Lisa Cohen (Anna Paquin) is a spoiled teen whose self-centeredness contributes to a fatality, and emphasizes her disaffected life with an equally narcissistic mother and a father distracted by his new life in California. In theory, Lisa's life implodes, but little that happens in the movie shows any real difference between the before and the after. Instead, Lonergan's script alienates with the sheer banality of upper middle class life in New York City.

Heavy on urban landscapes and talking heads, the cinematography is as oppressively monotonous as the editing once the title montage ends. Lonergan squanders every moment in Margaret, and with a 149-minute running time, that's a lot of time wasted for very little payoff.

Paquin may have been one of the youngest actors to be nominated for an Academy Award, but in Margaret it's evident she peaked early.

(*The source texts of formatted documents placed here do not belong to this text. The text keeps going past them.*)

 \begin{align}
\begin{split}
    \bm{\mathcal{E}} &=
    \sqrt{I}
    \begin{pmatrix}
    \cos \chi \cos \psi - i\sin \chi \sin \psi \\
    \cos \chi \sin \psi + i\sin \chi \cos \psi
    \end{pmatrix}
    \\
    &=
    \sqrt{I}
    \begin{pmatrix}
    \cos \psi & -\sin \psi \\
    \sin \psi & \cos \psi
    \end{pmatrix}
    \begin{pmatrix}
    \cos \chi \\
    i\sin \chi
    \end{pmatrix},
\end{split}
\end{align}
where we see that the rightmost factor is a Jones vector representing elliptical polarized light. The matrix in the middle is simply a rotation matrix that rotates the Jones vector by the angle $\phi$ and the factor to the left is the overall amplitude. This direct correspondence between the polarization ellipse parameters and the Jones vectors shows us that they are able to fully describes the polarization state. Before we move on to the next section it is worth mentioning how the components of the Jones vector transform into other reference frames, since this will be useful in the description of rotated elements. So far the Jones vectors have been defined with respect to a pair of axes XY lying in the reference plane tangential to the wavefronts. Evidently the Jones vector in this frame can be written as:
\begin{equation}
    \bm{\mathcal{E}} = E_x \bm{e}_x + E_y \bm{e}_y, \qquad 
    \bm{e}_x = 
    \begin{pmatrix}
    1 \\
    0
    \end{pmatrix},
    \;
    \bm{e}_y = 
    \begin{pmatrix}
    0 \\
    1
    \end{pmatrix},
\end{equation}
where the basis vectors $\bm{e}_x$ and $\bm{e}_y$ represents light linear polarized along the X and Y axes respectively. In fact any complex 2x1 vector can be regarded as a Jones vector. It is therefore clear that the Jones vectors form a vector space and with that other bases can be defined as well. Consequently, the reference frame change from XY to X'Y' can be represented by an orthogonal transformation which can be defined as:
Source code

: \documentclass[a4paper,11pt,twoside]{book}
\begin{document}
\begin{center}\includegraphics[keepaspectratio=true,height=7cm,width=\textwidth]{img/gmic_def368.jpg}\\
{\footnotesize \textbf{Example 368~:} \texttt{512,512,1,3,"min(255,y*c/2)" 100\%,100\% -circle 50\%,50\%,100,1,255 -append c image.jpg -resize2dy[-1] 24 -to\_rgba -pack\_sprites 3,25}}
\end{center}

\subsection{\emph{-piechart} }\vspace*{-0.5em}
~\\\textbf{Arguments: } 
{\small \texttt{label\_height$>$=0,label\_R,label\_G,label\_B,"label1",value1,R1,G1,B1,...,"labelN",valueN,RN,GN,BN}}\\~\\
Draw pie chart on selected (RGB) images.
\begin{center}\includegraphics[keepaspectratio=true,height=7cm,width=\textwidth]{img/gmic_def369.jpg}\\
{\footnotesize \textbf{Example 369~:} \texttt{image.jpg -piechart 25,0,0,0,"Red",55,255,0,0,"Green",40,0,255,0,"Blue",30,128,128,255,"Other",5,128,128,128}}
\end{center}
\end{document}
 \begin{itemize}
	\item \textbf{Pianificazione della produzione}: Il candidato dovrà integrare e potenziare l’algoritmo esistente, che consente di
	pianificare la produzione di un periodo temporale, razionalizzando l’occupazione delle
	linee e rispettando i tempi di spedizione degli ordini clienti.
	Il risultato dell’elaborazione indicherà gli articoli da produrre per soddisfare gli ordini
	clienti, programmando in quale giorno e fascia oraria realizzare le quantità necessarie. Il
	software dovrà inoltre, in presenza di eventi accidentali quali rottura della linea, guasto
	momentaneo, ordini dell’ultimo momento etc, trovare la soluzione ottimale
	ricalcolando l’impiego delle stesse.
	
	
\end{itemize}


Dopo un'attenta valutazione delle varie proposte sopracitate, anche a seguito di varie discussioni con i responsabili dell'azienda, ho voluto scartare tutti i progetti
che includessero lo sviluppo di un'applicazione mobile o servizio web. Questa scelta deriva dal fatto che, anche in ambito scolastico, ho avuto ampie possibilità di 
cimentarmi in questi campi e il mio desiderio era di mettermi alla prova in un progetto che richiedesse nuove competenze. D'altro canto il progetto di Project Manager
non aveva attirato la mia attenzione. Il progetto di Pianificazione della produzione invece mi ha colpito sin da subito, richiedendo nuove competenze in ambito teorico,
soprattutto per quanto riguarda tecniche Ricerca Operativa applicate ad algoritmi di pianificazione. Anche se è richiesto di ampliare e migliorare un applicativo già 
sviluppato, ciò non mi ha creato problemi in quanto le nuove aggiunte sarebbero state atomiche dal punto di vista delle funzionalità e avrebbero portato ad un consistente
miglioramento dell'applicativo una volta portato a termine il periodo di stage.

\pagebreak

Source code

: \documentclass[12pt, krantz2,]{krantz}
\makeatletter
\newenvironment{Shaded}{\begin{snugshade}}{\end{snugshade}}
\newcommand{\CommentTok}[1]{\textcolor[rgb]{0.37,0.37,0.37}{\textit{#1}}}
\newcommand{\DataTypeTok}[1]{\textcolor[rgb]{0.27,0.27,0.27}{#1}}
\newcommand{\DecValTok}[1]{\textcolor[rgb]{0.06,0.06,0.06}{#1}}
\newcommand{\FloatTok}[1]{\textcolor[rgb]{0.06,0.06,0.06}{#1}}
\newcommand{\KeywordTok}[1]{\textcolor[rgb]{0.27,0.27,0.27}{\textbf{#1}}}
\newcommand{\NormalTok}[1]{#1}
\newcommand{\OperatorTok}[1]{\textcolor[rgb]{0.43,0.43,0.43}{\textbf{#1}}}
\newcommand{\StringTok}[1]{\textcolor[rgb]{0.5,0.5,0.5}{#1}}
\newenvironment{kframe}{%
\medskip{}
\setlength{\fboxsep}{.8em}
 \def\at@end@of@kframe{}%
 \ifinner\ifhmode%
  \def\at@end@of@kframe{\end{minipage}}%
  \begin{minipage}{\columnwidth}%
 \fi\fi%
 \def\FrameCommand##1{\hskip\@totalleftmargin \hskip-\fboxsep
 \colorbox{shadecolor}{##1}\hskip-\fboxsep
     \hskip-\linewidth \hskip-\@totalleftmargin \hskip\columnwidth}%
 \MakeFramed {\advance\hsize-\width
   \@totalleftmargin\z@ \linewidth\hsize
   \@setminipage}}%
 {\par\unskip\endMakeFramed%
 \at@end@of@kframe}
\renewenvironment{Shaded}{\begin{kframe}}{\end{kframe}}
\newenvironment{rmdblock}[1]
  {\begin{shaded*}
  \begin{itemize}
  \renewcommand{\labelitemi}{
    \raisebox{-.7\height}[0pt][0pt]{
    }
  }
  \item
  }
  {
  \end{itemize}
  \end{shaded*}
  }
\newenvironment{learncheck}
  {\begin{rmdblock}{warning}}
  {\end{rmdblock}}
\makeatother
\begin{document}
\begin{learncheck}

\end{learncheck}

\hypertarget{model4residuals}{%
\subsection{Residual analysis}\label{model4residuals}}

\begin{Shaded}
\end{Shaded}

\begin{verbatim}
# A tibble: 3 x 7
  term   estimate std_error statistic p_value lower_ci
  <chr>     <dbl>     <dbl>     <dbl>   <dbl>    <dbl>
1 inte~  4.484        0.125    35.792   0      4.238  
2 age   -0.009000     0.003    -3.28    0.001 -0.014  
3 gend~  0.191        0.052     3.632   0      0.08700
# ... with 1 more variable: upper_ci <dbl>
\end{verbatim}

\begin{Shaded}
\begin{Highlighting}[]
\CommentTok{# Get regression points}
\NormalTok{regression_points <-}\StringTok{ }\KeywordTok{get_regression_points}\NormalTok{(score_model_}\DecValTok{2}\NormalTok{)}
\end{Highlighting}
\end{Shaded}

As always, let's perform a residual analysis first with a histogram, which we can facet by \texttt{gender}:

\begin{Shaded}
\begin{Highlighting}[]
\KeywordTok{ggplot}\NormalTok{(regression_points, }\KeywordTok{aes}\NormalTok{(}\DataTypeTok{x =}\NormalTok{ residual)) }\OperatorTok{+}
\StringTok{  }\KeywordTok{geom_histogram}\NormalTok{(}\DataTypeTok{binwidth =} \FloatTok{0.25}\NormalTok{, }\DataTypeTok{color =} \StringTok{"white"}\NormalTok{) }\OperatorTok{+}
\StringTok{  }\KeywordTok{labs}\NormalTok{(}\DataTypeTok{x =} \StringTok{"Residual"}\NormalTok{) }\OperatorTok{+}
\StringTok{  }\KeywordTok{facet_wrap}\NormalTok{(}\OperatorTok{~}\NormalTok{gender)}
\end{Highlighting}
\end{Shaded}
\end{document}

Her performance is so self-conscious it's distracting. But she's not alone -- not even Allison Janney is able to completely pull off a believable performance, but in fairness, a lot of it has to do with the overabundance of stilted dialogue best suited for an off-off-off-Broadway stage. Matt Damon, Mark Ruffalo, Jean Reno and Matthew Broderick all have walk-on roles that don't really add anything to the story, and only emphasize the lack of cohesion in the movie.

The one remotely authentic scene in Margaret occurs when Lisa's father (played by Lonergan) is constantly interrupted by his new wife during a phone call with his daughter. Like everyone else in Margaret, the stepmother is as self-absorbed as everyone else. It's attempting to re-imagine Tom Wolfe's book The Bonfire of the Vanities for the new millennium, where the focus is less on ambition and more on emotion and assuaging guilt.

On an intellectual level, Margaret makes a certain obscured point. But as a watchable film, Margaret is about as interesting as watching paint dry.